*** Begin section ***

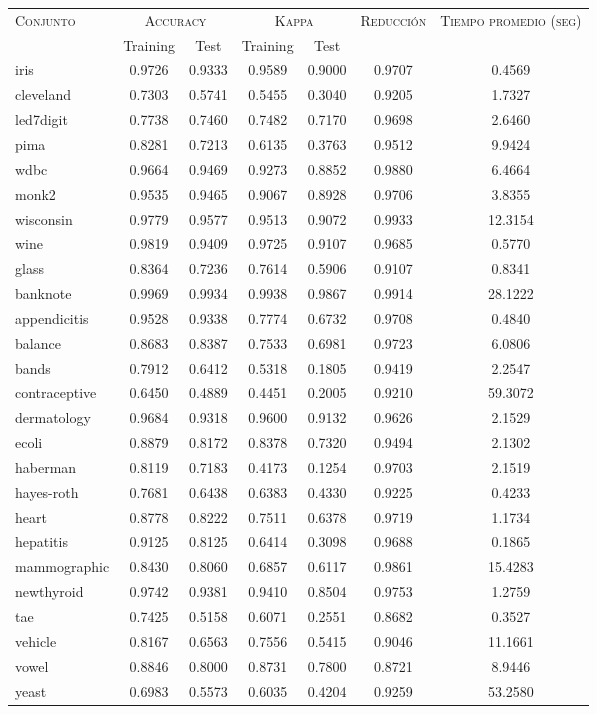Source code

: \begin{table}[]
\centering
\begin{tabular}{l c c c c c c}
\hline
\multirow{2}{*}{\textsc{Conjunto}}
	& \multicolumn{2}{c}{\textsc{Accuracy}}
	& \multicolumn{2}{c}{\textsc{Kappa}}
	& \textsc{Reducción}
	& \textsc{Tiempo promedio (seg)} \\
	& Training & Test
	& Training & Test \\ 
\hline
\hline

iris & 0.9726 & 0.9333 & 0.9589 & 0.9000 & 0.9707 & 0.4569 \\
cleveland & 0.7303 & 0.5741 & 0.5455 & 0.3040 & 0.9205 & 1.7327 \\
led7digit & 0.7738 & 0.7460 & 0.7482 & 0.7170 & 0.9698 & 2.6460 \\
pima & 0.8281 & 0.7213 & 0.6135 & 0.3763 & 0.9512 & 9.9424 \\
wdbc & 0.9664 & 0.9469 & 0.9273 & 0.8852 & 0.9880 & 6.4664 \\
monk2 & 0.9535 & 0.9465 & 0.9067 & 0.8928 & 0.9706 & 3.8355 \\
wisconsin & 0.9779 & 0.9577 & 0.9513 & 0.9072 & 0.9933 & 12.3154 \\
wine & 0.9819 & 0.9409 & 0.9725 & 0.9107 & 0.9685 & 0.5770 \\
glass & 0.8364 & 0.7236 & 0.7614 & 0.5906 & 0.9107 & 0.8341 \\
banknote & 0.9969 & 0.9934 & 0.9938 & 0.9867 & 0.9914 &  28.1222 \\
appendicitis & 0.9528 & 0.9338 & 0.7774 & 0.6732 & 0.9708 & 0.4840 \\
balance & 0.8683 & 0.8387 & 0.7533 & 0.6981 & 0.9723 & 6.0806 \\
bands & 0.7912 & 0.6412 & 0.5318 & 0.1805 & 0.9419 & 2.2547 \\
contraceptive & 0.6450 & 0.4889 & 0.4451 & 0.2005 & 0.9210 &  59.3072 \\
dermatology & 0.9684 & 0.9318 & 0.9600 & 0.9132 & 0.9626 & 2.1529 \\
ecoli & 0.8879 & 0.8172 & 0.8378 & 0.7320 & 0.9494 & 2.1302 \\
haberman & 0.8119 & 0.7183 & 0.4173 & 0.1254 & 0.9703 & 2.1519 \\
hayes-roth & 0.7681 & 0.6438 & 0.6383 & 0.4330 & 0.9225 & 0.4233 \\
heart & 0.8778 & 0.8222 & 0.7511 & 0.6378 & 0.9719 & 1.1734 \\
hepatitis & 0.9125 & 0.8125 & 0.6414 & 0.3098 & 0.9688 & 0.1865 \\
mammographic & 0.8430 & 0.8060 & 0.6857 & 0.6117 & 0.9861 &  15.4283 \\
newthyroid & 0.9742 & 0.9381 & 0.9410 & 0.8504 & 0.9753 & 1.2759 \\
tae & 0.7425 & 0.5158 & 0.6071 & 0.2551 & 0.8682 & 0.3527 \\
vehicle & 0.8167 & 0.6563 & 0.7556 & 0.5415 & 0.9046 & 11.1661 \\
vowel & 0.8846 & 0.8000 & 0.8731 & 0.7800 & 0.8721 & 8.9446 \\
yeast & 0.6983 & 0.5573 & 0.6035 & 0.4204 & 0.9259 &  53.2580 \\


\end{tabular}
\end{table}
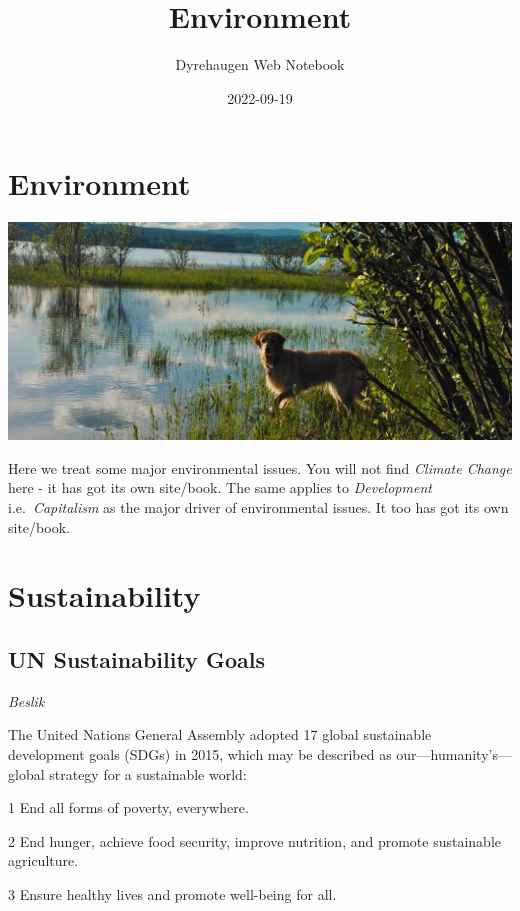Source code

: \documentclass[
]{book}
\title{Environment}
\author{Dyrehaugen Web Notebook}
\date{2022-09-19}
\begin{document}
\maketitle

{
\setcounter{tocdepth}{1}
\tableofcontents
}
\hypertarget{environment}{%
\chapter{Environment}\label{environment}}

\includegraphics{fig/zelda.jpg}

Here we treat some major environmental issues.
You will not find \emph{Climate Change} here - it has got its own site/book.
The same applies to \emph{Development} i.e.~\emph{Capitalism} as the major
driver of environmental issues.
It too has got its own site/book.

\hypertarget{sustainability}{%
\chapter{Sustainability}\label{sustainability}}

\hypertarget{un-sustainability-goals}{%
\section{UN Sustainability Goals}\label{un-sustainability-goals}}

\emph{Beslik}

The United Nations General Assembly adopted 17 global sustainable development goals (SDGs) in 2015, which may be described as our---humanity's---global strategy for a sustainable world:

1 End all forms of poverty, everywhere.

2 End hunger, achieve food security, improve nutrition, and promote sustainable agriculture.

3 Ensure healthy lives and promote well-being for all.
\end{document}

*** End section ***

Give only the number of lines in the material above that include the word "label".

3